Pivot data using awk

Hi

My Input is like below

DELETE|MPI|AUD_UPD_AGENT|MPISYS
INSERT|MPI|AUD_UPD_AGENT|MPISYS
SELECT|MPI|AUD_UPD_AGENT|MPISYS
UPDATE|MPI|AUD_UPD_AGENT|MPISYS
DELETE|MPI|BDYMOD|MPISYS
INSERT|MPI|BDYMOD|MPISYS
SELECT|MPI|BDYMOD|MPISYS
UPDATE|MPI|BDYMOD|MPISYS
DELETE|MPI|BDYMOD_DESC|MPISYS
INSERT|MPI|BDYMOD_DESC|MPISYS
SELECT|MPI|BDYMOD_DESC|MPISYS
UPDATE|MPI|BDYMOD_DESC|MPISYS
DELETE|MPI|BUZZ_DESC|MPISYS
INSERT|MPI|BUZZ_DESC|MPISYS
SELECT|MPI|BUZZ_DESC|MPISYS
UPDATE|MPI|BUZZ_DESC|MPISYS
DELETE|temp|BUZZ_MOD|MPISYS
INSERT|temp|BUZZ_MOD|MPISYS
SELECT|temp|BUZZ_MOD|MPISYS
REFERENCES|temp|BUZZ_MOD|MPISYS

The output should be

Schema|Table|Select|Insert|Update|Delete|REFERENCES
MPI|AUD_UPD_AGENT|Yes|Yes|Yes|Yes|NO
MPI|BDYMOD|Yes|Yes|Yes...				
MPI|BDYMOD_DESC|..				
MPI|BUZZ_DESC|..				
temp|BUZZ_MOD|..				

And your awk script?
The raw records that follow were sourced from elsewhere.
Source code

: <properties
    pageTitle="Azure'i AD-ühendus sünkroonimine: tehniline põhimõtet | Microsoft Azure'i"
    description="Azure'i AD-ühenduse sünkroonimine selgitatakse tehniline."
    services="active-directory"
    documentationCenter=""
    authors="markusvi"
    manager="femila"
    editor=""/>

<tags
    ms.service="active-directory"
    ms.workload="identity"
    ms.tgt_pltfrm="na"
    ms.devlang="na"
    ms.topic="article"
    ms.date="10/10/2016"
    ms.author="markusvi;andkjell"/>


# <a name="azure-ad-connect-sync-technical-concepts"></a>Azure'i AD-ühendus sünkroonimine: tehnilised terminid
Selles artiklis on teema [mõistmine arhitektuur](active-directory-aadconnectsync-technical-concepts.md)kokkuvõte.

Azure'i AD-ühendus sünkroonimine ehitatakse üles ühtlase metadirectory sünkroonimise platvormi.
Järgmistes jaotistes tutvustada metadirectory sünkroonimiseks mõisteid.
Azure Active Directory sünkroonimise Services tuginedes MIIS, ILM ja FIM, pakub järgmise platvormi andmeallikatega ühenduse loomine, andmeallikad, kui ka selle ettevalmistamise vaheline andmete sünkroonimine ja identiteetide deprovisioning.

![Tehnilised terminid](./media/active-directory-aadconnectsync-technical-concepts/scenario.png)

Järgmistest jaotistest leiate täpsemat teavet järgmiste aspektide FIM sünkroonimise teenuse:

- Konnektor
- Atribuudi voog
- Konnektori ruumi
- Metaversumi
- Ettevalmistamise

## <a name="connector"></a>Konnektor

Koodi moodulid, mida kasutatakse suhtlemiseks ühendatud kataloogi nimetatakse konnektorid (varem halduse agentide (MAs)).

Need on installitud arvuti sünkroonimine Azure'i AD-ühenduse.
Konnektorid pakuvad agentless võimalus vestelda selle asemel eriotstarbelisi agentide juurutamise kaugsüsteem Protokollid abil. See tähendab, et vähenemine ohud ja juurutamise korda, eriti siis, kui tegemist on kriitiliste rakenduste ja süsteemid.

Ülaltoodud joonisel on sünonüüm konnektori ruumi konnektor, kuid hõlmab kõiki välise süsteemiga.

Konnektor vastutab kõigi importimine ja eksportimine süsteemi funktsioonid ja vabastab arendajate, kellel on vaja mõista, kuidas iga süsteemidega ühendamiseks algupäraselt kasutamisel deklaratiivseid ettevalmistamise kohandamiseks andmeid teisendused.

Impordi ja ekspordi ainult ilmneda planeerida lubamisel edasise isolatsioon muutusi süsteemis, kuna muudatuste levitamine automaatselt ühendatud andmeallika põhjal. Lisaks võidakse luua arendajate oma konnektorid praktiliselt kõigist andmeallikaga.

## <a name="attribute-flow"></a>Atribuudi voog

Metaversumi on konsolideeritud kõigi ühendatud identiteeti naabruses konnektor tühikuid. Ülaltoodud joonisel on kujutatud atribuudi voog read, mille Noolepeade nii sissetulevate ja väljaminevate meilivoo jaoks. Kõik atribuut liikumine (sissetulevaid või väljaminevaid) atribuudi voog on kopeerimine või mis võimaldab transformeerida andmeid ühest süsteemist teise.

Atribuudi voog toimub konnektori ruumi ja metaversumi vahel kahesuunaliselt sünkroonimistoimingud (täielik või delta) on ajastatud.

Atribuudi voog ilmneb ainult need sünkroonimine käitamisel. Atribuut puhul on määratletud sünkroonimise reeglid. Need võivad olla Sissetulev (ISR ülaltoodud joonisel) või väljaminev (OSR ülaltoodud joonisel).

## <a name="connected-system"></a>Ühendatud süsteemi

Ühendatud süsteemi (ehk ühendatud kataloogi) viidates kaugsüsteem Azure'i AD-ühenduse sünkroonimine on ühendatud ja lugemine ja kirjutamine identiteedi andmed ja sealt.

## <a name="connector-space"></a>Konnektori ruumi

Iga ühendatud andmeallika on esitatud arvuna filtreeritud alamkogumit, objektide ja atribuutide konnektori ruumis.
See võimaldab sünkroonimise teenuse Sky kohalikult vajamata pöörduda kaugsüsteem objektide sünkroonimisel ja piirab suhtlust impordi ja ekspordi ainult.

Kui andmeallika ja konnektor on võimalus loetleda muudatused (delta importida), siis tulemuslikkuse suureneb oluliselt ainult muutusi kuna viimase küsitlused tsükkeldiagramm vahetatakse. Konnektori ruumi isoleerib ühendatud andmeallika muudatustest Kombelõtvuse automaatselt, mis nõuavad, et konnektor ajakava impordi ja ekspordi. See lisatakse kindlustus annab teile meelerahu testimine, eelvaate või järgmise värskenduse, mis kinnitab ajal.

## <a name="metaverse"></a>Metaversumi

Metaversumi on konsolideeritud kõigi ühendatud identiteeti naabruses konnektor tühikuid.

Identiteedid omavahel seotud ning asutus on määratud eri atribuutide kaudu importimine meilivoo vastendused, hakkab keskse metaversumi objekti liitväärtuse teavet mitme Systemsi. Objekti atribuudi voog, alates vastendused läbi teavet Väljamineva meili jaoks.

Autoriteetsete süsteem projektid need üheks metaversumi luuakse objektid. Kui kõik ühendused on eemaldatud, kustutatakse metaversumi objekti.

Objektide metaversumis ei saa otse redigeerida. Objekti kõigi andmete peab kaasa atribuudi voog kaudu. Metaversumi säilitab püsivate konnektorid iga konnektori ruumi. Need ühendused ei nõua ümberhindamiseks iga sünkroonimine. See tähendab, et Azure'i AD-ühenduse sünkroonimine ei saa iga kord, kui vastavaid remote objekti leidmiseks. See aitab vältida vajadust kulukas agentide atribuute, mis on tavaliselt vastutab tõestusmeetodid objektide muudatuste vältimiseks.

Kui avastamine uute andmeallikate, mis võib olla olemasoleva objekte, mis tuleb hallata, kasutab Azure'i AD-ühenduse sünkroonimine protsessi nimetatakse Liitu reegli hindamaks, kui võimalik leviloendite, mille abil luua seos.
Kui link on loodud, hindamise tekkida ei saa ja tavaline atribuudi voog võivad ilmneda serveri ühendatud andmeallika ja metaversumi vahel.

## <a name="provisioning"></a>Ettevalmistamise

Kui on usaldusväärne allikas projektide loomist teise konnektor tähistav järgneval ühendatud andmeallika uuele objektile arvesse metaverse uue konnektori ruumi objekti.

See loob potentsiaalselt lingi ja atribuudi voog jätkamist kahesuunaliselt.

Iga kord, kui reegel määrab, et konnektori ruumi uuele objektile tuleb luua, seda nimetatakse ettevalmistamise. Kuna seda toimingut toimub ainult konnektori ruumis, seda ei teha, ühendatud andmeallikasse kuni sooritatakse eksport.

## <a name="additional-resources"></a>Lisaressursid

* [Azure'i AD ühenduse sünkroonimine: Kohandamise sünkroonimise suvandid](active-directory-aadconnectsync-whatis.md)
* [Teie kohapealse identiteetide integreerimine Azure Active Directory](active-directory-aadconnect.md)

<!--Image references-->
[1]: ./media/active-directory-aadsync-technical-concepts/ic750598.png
What did it produce?

awk -F"|" '
{ o[$2 FS $3]=1; p[$2 FS $3 FS $1]=1; }
END {
   t="SCHEMA|TABLE|SELECT|INSERT|UPDATE|DELETE|REFERENCES"
   print t; n=split(t, a, FS);
   for (i in o) {
      l="";
      for (j=3; j<=n; j++) l=l FS ((p[i FS a[j]]) ? "Yes" : "No");
      print i l;
   }
}
' infile
1 Like

Could you please explain how it works

Hello dineshaila,

Following may help you in same.

awk -F"|" '                                                          ##### Setting up the field seprator to pipe(|) as per your Input_file.
{ o[$2 FS $3]=1; p[$2 FS $3 FS $1]=1; }                              ##### creating an array named o whose index is $2 and $3 whose value is 1 and an another array whose name is p with indexs $2, $3 and $1 and value is 1.
END {                                                                ##### END section starts here.
   t="SCHEMA|TABLE|SELECT|INSERT|UPDATE|DELETE|REFERENCES"           ##### mentioning a variable t whose value is "SCHEMA|TABLE|SELECT|INSERT|UPDATE|DELETE|REFERENCES"
   print t; n=split(t, a, FS);                                       ##### printing value of t and spliting the variable t into an array named a whose field seprator is pipe(|).
   for (i in o) {                                                    ##### starting for loop for array named o.
      l="";                                                          ##### nullyfing variable l here.
      for (j=3; j<=n; j++) l=l FS ((p[i FS a[j]]) ? "Yes" : "No");   ##### starting for loop from j's value 3 to till value of variable n, where n is the number of fields of variable named t. Now setting up value of l, value of array p is present for this then l's value should be yes or it should be no.
      print i l;                                                     ##### printing the value of variable i and then variable l.
   }
}
' Input_file                                                         ##### mentioning the Input_file name here. 
 

Thanks,
R. Singh